The crime bill that just passed the senate after much macho posturing from Harper is a good example of the Prime Minister channelling his friend the decider. It raises the age of consent from 14 to 16, which will do nothing to protect children from abuse but plenty to drive adolescent sexuality into the shadows where abuse occurs. The bill also implements a bunch of dumb mandatory minimum sentences for certain crimes, possibly unconstitutional presumptions of guilt for other crimes, and an absolutely idiotic “three strikes” law that has proved disastrous in the United States.
The overall effect of the law on the Canadian public is bad, though it’s fairly clear Stephen Harper doesn’t care a whit about its practical value — he wanted a law that would make him able to strut about what a big strong lawman he is, and that’s what he got.

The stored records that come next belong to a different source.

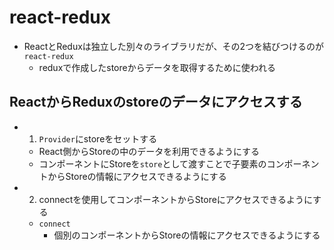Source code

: # react-redux
- ReactとReduxは独立した別々のライブラリだが、その2つを結びつけるのが`react-redux`
  - reduxで作成したstoreからデータを取得するために使われる

## ReactからReduxのstoreのデータにアクセスする
- 1. `Provider`にstoreをセットする
  - React側からStoreの中のデータを利用できるようにする
  - コンポーネントにStoreを`store`として渡すことで子要素のコンポーネントからStoreの情報にアクセスできるようにする

- 2. connectを使用してコンポーネントからStoreにアクセスできるようにする
  - `connect`
    - 個別のコンポーネントからStoreの情報にアクセスできるようにする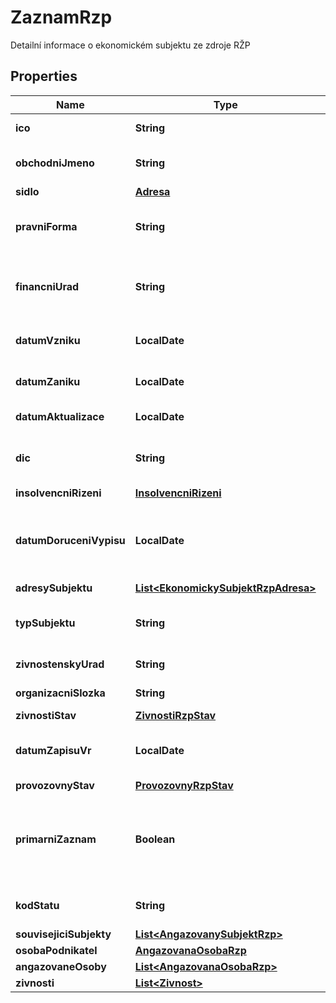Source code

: 

# ZaznamRzp

Detailní informace o ekonomickém subjektu ze zdroje RŽP

## Properties

| Name | Type | Description | Notes |
|------------ | ------------- | ------------- | -------------|
|**ico** | **String** | Identifikační číslo osoby - IČO |  [optional] |
|**obchodniJmeno** | **String** | Obchodní jméno ekonomického subjektu |  [optional] |
|**sidlo** | [**Adresa**](Adresa.md) |  |  [optional] |
|**pravniForma** | **String** | Právní forma - kód (ciselnikKod: PravniForma, zdroj: res, com)  |  [optional] |
|**financniUrad** | **String** | Správně příslušný finanční úřad - kód (ciselnikKod: FinancniUrad, zdroj:ufo)  |  [optional] |
|**datumVzniku** | **LocalDate** | Datum vzniku ekonomického subjektu  |  [optional] |
|**datumZaniku** | **LocalDate** | Datum zániku ekonomického subjektu |  [optional] |
|**datumAktualizace** | **LocalDate** | Datum aktualizace záznamu |  [optional] |
|**dic** | **String** | Daňové identifikační číslo ve formátu CZNNNNNNNNNN |  [optional] |
|**insolvencniRizeni** | [**InsolvencniRizeni**](InsolvencniRizeni.md) |  |  [optional] |
|**datumDoruceniVypisu** | **LocalDate** | Datum doručení prvního výpisu sloužícího jako průkaz živnostenského podnikání,  |  [optional] |
|**adresySubjektu** | [**List&lt;EkonomickySubjektRzpAdresa&gt;**](EkonomickySubjektRzpAdresa.md) |  |  [optional] |
|**typSubjektu** | **String** | Typ subjektu - kód (ciselnikKod: TypSubjektu, zdroj: rzp)  |  [optional] |
|**zivnostenskyUrad** | **String** | Živnostenský úřadu - kód |  [optional] |
|**organizacniSlozka** | **String** | Název organizační složky |  [optional] |
|**zivnostiStav** | [**ZivnostiRzpStav**](ZivnostiRzpStav.md) |  |  [optional] |
|**datumZapisuVr** | **LocalDate** | Datum zápisu do Obchodního nebo podobného rejstříku  |  [optional] |
|**provozovnyStav** | [**ProvozovnyRzpStav**](ProvozovnyRzpStav.md) |  |  [optional] |
|**primarniZaznam** | **Boolean** | Identifikace primárního záznamu  pozn.: U multiplicitních registrací je pouze jedna registrace primární |  [optional] |
|**kodStatu** | **String** | Kód státu  (ciselnikKod: Stat, zdroj:com)  |  [optional] |
|**souvisejiciSubjekty** | [**List&lt;AngazovanySubjektRzp&gt;**](AngazovanySubjektRzp.md) |  |  [optional] |
|**osobaPodnikatel** | [**AngazovanaOsobaRzp**](AngazovanaOsobaRzp.md) |  |  [optional] |
|**angazovaneOsoby** | [**List&lt;AngazovanaOsobaRzp&gt;**](AngazovanaOsobaRzp.md) |  |  [optional] |
|**zivnosti** | [**List&lt;Zivnost&gt;**](Zivnost.md) |  |  [optional] |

Furthermore, Canadians who gloat that we can watch The Sopranos on network TV while American regulators work themselves into a lather over Janet Jackson’s nipple should be aware of a provision in the recent budget that would deny tax credits to “offensive” movies containing sex.

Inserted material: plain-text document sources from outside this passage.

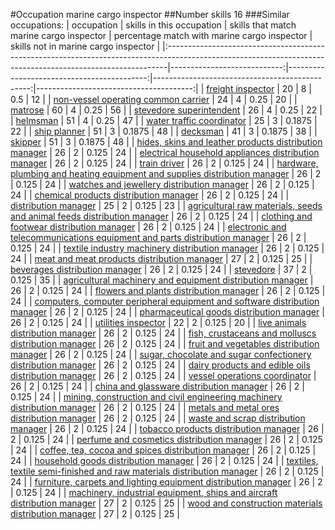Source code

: #Occupation marine cargo inspector
##Number skills 16
###Similar occupations:
| occupation                                                                                                                                                  |   skills in this occupation |   skills that match marine cargo inspector |   percentage match with marine cargo inspector |   skills not in marine cargo inspector |
|:------------------------------------------------------------------------------------------------------------------------------------------------------------|----------------------------:|-------------------------------------------:|-----------------------------------------------:|---------------------------------------:|
| [freight inspector](freight_inspector.md)                                                                                                                   |                          20 |                                          8 |                                         0.5    |                                     12 |
| [non-vessel operating common carrier](non-vessel_operating_common_carrier.md)                                                                               |                          24 |                                          4 |                                         0.25   |                                     20 |
| [matrose](matrose.md)                                                                                                                                       |                          60 |                                          4 |                                         0.25   |                                     56 |
| [stevedore superintendent](stevedore_superintendent.md)                                                                                                     |                          26 |                                          4 |                                         0.25   |                                     22 |
| [helmsman](helmsman.md)                                                                                                                                     |                          51 |                                          4 |                                         0.25   |                                     47 |
| [water traffic coordinator](water_traffic_coordinator.md)                                                                                                   |                          25 |                                          3 |                                         0.1875 |                                     22 |
| [ship planner](ship_planner.md)                                                                                                                             |                          51 |                                          3 |                                         0.1875 |                                     48 |
| [decksman](decksman.md)                                                                                                                                     |                          41 |                                          3 |                                         0.1875 |                                     38 |
| [skipper](skipper.md)                                                                                                                                       |                          51 |                                          3 |                                         0.1875 |                                     48 |
| [hides, skins and leather products distribution manager](hides,_skins_and_leather_products_distribution_manager.md)                                         |                          26 |                                          2 |                                         0.125  |                                     24 |
| [electrical household appliances distribution manager](electrical_household_appliances_distribution_manager.md)                                             |                          26 |                                          2 |                                         0.125  |                                     24 |
| [train driver](train_driver.md)                                                                                                                             |                          26 |                                          2 |                                         0.125  |                                     24 |
| [hardware, plumbing and heating equipment and supplies distribution manager](hardware,_plumbing_and_heating_equipment_and_supplies_distribution_manager.md) |                          26 |                                          2 |                                         0.125  |                                     24 |
| [watches and jewellery distribution manager](watches_and_jewellery_distribution_manager.md)                                                                 |                          26 |                                          2 |                                         0.125  |                                     24 |
| [chemical products distribution manager](chemical_products_distribution_manager.md)                                                                         |                          26 |                                          2 |                                         0.125  |                                     24 |
| [distribution manager](distribution_manager.md)                                                                                                             |                          25 |                                          2 |                                         0.125  |                                     23 |
| [agricultural raw materials, seeds and animal feeds distribution manager](agricultural_raw_materials,_seeds_and_animal_feeds_distribution_manager.md)       |                          26 |                                          2 |                                         0.125  |                                     24 |
| [clothing and footwear distribution manager](clothing_and_footwear_distribution_manager.md)                                                                 |                          26 |                                          2 |                                         0.125  |                                     24 |
| [electronic and telecommunications equipment and parts distribution manager](electronic_and_telecommunications_equipment_and_parts_distribution_manager.md) |                          26 |                                          2 |                                         0.125  |                                     24 |
| [textile industry machinery distribution manager](textile_industry_machinery_distribution_manager.md)                                                       |                          26 |                                          2 |                                         0.125  |                                     24 |
| [meat and meat products distribution manager](meat_and_meat_products_distribution_manager.md)                                                               |                          27 |                                          2 |                                         0.125  |                                     25 |
| [beverages distribution manager](beverages_distribution_manager.md)                                                                                         |                          26 |                                          2 |                                         0.125  |                                     24 |
| [stevedore](stevedore.md)                                                                                                                                   |                          37 |                                          2 |                                         0.125  |                                     35 |
| [agricultural machinery and equipment distribution manager](agricultural_machinery_and_equipment_distribution_manager.md)                                   |                          26 |                                          2 |                                         0.125  |                                     24 |
| [flowers and plants distribution manager](flowers_and_plants_distribution_manager.md)                                                                       |                          26 |                                          2 |                                         0.125  |                                     24 |
| [computers, computer peripheral equipment and software distribution manager](computers,_computer_peripheral_equipment_and_software_distribution_manager.md) |                          26 |                                          2 |                                         0.125  |                                     24 |
| [pharmaceutical goods distribution manager](pharmaceutical_goods_distribution_manager.md)                                                                   |                          26 |                                          2 |                                         0.125  |                                     24 |
| [utilities inspector](utilities_inspector.md)                                                                                                               |                          22 |                                          2 |                                         0.125  |                                     20 |
| [live animals distribution manager](live_animals_distribution_manager.md)                                                                                   |                          26 |                                          2 |                                         0.125  |                                     24 |
| [fish, crustaceans and molluscs distribution manager](fish,_crustaceans_and_molluscs_distribution_manager.md)                                               |                          26 |                                          2 |                                         0.125  |                                     24 |
| [fruit and vegetables distribution manager](fruit_and_vegetables_distribution_manager.md)                                                                   |                          26 |                                          2 |                                         0.125  |                                     24 |
| [sugar, chocolate and sugar confectionery distribution manager](sugar,_chocolate_and_sugar_confectionery_distribution_manager.md)                           |                          26 |                                          2 |                                         0.125  |                                     24 |
| [dairy products and edible oils distribution manager](dairy_products_and_edible_oils_distribution_manager.md)                                               |                          26 |                                          2 |                                         0.125  |                                     24 |
| [vessel operations coordinator](vessel_operations_coordinator.md)                                                                                           |                          26 |                                          2 |                                         0.125  |                                     24 |
| [china and glassware distribution manager](china_and_glassware_distribution_manager.md)                                                                     |                          26 |                                          2 |                                         0.125  |                                     24 |
| [mining, construction and civil engineering machinery distribution manager](mining,_construction_and_civil_engineering_machinery_distribution_manager.md)   |                          26 |                                          2 |                                         0.125  |                                     24 |
| [metals and metal ores distribution manager](metals_and_metal_ores_distribution_manager.md)                                                                 |                          26 |                                          2 |                                         0.125  |                                     24 |
| [waste and scrap distribution manager](waste_and_scrap_distribution_manager.md)                                                                             |                          26 |                                          2 |                                         0.125  |                                     24 |
| [tobacco products distribution manager](tobacco_products_distribution_manager.md)                                                                           |                          26 |                                          2 |                                         0.125  |                                     24 |
| [perfume and cosmetics distribution manager](perfume_and_cosmetics_distribution_manager.md)                                                                 |                          26 |                                          2 |                                         0.125  |                                     24 |
| [coffee, tea, cocoa and spices distribution manager](coffee,_tea,_cocoa_and_spices_distribution_manager.md)                                                 |                          26 |                                          2 |                                         0.125  |                                     24 |
| [household goods distribution manager](household_goods_distribution_manager.md)                                                                             |                          26 |                                          2 |                                         0.125  |                                     24 |
| [textiles, textile semi-finished and raw materials distribution manager](textiles,_textile_semi-finished_and_raw_materials_distribution_manager.md)         |                          26 |                                          2 |                                         0.125  |                                     24 |
| [furniture, carpets and lighting equipment distribution manager](furniture,_carpets_and_lighting_equipment_distribution_manager.md)                         |                          26 |                                          2 |                                         0.125  |                                     24 |
| [machinery, industrial equipment, ships and aircraft distribution manager](machinery,_industrial_equipment,_ships_and_aircraft_distribution_manager.md)     |                          27 |                                          2 |                                         0.125  |                                     25 |
| [wood and construction materials distribution manager](wood_and_construction_materials_distribution_manager.md)                                             |                          27 |                                          2 |                                         0.125  |                                     25 |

Evangelical Christian agitator Charles McVety was publicly gloating in the Globe and Mail last week that it was his holy rolling that inspired the provision. Let’s be clear that there is much room for reasonable debate about how and to what extent the government should subsidize the Canadian film industry. But to withhold funding available to others based on a religious morality is outrageous — in penalizing films for their content, Revenue Canada is to act as a censor. It seems just un-Canadian.
Jim Flaherty, too, has the Bush bug. The “biggest spending finance minister in Canadian history,” as Andrew Coyne of Maclean’s calls him, has brought the balanced budget into jeopardy even as we teeter on the edge of recession by doling out ill-considered GST cuts.
Cutting taxes to throw the budget into deficit is a move straight out of the Republican playbook. So too is then lecturing others on how fiscally responsible you are while you ruin the government finances. See how spendthrift Flaherty has the gall to lecture the Ontario government about its money management skills, even though it was Dalton McGuinty’s government who had to clean up the deficit-riddled books after Flaherty’s time in the Ontario cabinet. We’d suggest Flaherty should “stick to his own knitting” (as he’s fond of putting it) rather than lecturing those more competent than he is on subjects he clearly doesn’t understand. But he’s not taking cues from us, he’s following Bush, whose lack of understanding and penchant for talking patent nonsense is legendary.
Of course, Americans also face an inspiring choice of replacements to the current failure. Not so in Canada, where the opposition Liberals led by Stephane Dion have walked out on votes, supported a budget and hemmed and hawed for over a year, thereby allowing the Conservative minority government to have its way with the country. They talk a good game about what’s wrong with Harper — their website may yet draw a defamation lawsuit from the prime minister — but Dion is almost acrobatic in his ability to avoid putting forward a real alternative for Canadians.
A shame, that.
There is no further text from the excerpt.